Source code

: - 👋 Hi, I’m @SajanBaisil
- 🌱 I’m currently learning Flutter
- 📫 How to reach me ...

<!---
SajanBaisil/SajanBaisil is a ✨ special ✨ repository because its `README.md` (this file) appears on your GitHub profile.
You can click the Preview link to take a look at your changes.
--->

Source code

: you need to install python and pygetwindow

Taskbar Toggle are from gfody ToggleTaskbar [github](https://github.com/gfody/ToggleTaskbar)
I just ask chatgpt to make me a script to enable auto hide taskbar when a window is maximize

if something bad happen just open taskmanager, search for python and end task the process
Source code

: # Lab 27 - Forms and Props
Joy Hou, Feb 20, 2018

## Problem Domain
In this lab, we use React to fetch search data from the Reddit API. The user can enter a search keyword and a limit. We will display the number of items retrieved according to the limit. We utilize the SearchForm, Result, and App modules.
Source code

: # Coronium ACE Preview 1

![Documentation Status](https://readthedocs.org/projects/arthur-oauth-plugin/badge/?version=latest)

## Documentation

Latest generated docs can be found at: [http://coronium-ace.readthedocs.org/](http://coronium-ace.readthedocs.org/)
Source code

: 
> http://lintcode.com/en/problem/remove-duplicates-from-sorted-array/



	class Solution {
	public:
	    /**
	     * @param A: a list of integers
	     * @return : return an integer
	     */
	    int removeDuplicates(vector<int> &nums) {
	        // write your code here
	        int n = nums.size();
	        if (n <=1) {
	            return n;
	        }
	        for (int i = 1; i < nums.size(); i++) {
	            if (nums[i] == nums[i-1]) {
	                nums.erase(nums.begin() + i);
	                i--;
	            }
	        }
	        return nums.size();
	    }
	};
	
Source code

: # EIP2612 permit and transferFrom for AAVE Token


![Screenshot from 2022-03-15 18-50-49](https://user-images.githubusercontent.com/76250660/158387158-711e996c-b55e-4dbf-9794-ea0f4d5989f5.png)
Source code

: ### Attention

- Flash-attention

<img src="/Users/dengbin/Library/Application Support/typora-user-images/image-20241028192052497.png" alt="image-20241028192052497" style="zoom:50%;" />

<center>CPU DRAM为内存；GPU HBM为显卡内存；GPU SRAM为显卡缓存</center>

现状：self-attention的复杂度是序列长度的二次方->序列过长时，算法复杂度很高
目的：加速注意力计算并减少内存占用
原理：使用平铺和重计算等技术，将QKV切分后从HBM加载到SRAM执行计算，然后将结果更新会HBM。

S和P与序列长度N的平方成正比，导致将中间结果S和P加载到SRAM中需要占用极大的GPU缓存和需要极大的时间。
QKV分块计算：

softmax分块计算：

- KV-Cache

■ Instructions to follow ■
Looking at the records above, say how many lines contain the string "python". Give the number and no other words.

■ Response ■
2